By removing any stigma, judgment or negative belief about the client’s history of failure, or lack of fulfillment, or being frustrated in whatever domain, we help to create a safe and comfortable learning environment, where they will be challenged but not criticized, encouraged and held accountable, but not shamed.
Often this requires reframing an issue, seeing frustration and obstacles not as enemies but as teachers or challenges. In addition, understanding that we all need catalysts in our lives to help us is another key foundational principle. As coaches are fond of pointing out, the top athletes in the world still need coaches, as do the top CEO’s. Even the greatest spiritual masters in the Buddhist tradition are extraordinarily humble, readily admitting their mistakes and limitations, and they continually seek out guidance and feedback from their peers.
The Outer Dynamic: The Nine Stages Of Growth In Buddhist Coaching
In the outer circle of the graphic, the cycle of change in coaching according to a Buddhist perspective, we see nine stages or points of process that are identifiable. This is not necessarily a linear process, like the stages that an apple tree we mentioned above, which in its growth, goes from seed to germination, to sapling to young adult, to fruit-bearing maturity.
Sometimes, for example, when we hit an obstacle, (Point # 7), we may need to go back to the stage of aligning our goals (Point # 3) and realize we need a new perspective, a new goal, or even a new and deeper understanding of our values.
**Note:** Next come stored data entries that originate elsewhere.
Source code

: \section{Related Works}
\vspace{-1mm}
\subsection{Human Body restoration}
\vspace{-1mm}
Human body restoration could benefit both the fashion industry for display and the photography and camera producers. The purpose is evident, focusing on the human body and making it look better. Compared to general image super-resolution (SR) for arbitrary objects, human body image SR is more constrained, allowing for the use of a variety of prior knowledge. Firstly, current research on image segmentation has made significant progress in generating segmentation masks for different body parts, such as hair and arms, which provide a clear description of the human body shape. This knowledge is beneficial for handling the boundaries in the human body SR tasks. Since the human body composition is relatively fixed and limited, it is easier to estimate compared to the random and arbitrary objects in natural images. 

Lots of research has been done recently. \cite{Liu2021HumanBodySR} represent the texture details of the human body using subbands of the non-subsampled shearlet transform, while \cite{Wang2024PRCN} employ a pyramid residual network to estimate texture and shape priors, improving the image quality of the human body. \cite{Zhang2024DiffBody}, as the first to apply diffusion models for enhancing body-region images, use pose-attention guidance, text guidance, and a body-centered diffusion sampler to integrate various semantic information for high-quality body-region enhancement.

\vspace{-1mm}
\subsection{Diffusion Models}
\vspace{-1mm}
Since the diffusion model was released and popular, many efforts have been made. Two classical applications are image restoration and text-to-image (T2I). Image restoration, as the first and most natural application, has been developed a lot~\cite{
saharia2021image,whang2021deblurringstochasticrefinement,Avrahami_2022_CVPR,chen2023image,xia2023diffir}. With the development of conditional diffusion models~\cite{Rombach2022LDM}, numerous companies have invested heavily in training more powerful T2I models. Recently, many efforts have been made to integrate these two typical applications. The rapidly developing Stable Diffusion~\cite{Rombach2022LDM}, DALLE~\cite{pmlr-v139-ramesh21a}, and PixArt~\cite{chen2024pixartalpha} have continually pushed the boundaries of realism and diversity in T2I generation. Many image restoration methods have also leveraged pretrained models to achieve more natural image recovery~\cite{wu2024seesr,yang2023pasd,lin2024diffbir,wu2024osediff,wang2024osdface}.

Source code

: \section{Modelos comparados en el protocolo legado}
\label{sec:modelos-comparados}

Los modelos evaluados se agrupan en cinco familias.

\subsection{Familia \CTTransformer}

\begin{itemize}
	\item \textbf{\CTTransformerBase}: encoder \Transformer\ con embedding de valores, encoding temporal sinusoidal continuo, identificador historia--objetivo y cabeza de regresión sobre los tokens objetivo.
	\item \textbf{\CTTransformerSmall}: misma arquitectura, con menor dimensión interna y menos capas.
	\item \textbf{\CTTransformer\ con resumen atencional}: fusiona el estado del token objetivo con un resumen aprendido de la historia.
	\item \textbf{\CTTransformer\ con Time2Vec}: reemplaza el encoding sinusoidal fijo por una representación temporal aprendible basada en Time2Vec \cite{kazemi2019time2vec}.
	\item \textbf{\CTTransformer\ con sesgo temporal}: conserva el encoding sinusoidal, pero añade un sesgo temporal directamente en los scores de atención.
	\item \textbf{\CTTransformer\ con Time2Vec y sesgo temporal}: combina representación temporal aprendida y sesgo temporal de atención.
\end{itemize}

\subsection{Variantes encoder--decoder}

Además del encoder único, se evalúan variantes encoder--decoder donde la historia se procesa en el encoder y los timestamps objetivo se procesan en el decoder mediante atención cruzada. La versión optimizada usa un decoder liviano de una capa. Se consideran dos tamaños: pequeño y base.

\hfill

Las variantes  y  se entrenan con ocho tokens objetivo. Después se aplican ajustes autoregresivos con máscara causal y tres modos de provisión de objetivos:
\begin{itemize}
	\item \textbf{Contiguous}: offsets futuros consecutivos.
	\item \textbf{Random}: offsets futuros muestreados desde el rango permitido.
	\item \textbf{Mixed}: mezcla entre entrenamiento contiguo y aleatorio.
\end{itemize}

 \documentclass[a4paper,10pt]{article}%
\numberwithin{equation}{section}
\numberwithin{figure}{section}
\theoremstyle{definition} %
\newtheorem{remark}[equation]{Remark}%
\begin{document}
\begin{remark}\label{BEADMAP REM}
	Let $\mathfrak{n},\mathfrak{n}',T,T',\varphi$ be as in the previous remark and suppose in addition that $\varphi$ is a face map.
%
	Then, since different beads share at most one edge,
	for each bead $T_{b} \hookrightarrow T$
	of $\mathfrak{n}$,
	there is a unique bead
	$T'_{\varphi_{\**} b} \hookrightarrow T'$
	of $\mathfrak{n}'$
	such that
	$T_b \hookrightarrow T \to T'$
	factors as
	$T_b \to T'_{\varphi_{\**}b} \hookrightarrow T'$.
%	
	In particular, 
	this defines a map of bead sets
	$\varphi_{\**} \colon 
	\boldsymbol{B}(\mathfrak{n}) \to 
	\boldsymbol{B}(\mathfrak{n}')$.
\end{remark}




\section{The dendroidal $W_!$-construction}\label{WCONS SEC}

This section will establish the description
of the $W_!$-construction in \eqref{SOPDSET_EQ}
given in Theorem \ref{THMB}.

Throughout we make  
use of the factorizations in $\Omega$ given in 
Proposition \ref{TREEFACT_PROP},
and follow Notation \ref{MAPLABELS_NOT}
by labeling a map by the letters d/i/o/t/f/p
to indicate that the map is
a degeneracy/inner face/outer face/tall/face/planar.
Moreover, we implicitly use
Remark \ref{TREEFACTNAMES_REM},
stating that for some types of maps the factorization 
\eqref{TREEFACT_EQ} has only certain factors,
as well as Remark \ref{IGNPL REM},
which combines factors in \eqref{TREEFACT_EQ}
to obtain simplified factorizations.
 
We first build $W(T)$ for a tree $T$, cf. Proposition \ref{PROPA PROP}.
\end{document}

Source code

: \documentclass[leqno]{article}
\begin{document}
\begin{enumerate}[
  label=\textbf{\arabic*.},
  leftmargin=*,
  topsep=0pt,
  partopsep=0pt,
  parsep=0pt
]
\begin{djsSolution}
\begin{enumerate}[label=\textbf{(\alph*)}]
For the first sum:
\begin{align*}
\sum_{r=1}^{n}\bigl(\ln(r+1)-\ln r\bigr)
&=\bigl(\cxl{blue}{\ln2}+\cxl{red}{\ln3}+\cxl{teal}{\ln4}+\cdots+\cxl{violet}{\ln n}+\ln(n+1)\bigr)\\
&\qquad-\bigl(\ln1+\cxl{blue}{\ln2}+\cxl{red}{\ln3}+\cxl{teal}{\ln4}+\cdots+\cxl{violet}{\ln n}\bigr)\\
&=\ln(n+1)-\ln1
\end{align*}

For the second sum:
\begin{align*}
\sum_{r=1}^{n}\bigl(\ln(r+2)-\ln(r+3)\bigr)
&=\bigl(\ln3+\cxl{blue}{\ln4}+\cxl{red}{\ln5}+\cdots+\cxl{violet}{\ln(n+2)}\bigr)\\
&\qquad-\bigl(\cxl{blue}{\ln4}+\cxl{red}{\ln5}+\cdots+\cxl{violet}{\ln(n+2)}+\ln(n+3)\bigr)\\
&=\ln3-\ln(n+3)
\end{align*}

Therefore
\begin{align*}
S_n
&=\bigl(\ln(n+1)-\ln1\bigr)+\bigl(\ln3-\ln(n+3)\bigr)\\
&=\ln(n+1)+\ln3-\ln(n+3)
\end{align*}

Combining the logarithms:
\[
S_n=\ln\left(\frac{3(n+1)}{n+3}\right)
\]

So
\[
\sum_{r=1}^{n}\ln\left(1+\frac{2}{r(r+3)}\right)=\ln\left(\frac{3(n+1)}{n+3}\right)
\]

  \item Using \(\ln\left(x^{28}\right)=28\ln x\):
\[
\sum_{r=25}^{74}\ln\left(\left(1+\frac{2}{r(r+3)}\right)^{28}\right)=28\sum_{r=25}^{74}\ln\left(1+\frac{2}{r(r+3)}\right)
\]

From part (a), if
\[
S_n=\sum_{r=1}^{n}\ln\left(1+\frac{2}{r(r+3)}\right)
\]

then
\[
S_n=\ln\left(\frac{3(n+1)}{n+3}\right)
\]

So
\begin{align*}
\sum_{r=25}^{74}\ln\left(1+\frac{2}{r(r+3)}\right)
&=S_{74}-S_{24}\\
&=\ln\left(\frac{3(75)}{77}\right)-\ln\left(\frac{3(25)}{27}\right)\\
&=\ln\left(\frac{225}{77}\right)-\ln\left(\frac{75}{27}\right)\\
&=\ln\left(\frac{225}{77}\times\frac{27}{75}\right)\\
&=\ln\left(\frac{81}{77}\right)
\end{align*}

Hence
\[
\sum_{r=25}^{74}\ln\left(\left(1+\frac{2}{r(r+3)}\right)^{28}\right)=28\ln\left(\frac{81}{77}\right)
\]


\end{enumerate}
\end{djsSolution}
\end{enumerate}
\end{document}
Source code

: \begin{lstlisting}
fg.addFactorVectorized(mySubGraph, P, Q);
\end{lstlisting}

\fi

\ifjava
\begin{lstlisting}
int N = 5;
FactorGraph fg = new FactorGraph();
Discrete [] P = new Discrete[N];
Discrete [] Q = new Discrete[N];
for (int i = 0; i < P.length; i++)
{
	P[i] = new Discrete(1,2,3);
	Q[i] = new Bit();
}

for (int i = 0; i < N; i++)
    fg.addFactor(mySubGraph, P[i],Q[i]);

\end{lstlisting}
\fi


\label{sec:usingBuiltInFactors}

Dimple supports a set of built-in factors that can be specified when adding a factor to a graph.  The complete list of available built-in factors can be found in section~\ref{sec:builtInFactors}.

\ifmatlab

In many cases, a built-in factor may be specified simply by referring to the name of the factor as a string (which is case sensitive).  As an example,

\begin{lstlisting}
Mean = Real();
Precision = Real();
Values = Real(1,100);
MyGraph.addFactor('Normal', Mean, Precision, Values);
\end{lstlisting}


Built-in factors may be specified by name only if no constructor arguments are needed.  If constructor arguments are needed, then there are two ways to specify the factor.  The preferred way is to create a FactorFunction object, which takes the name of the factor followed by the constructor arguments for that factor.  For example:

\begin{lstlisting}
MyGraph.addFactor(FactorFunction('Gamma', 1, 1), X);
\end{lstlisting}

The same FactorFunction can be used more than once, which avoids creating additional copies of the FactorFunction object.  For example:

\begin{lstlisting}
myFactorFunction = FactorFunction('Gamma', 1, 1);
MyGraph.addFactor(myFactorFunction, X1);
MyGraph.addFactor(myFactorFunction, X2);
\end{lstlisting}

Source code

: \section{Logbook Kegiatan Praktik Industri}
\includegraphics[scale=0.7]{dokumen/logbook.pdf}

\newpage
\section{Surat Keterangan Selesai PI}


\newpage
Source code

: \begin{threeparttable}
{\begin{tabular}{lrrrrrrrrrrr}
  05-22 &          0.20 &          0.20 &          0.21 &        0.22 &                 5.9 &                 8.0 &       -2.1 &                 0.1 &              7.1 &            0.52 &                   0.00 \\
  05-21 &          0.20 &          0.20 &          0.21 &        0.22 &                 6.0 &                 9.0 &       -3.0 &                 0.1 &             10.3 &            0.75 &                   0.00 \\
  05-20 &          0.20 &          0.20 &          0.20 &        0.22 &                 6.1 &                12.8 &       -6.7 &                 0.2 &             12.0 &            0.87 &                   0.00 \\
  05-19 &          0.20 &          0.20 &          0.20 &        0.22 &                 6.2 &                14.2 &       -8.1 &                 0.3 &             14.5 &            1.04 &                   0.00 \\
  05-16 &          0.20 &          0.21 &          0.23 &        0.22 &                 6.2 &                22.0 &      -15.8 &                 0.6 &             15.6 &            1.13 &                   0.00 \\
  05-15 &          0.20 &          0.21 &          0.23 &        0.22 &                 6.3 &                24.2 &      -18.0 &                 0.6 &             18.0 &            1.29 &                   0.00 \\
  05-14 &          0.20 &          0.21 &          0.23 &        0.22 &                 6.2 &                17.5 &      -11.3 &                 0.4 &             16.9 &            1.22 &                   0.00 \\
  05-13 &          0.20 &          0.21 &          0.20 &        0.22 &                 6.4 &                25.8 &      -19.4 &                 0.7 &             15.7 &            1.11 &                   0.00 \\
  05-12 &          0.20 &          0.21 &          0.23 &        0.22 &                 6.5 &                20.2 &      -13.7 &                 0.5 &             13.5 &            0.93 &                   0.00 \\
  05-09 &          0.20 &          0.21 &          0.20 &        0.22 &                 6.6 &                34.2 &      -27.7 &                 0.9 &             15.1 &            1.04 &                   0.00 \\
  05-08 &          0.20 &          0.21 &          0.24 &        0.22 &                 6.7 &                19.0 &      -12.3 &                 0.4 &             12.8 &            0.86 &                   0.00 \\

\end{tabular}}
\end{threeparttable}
In no way should we minimize the complexity of human behavior and change.
Nine Stages of a Buddhist-Inspired Coaching Process
We will keep in mind that we understand these as ‘stages’ with a loose definition of the word. Still, it is useful to demarcate the steps so that we do think of it as a process that can be broken down. This gives the client a useful model and some idea about what to expect, even if in the end it may not be a linear process, and requires some cycling back through earlier stages before we reach an end goal.
For example, we could have a goal of starting a business, and get all the way to Stage Seven where we encounter some internal obstacles — perhaps the client isn’t ready to leave the security of their present employ. It would then be necessary to go back to the stage of Clarifying Goals, or Aligning Values, in order to restart the process.
1) Why a Buddhist-Inspired Method — Initial Sessions to Clarify the Methodology
This first part of the process is valuable because the client may never have thought about achieving goals from the Buddhist perspective and what that means. This discussion would begin perhaps with what is the nature and intention of the goals that the client wants to accomplish.
Intention is considered critical within the spiritual frame of the wisdom traditions, because two people can approach the same goal, for example, wealth, with two very, very different inner motivations. In this model the coach would help the client process and understand their goal from the perspective of working with one’s higher motives, dedicating, or aspiring to dedicate, the effort to at least in part benefit other sentient beings.
With the intention purified from baser motives, then the client and coach can envision the goal from another, ‘cleaner’ place, and the coach can suggest that the client evoke both their own higher spiritual energies, and those of the archetypal figures that appeal to the client’s spiritual frame of reference (for a Tibetan Buddhist this could be evoking and calling on Tara for assistance in obtaining a particular purpose or goal).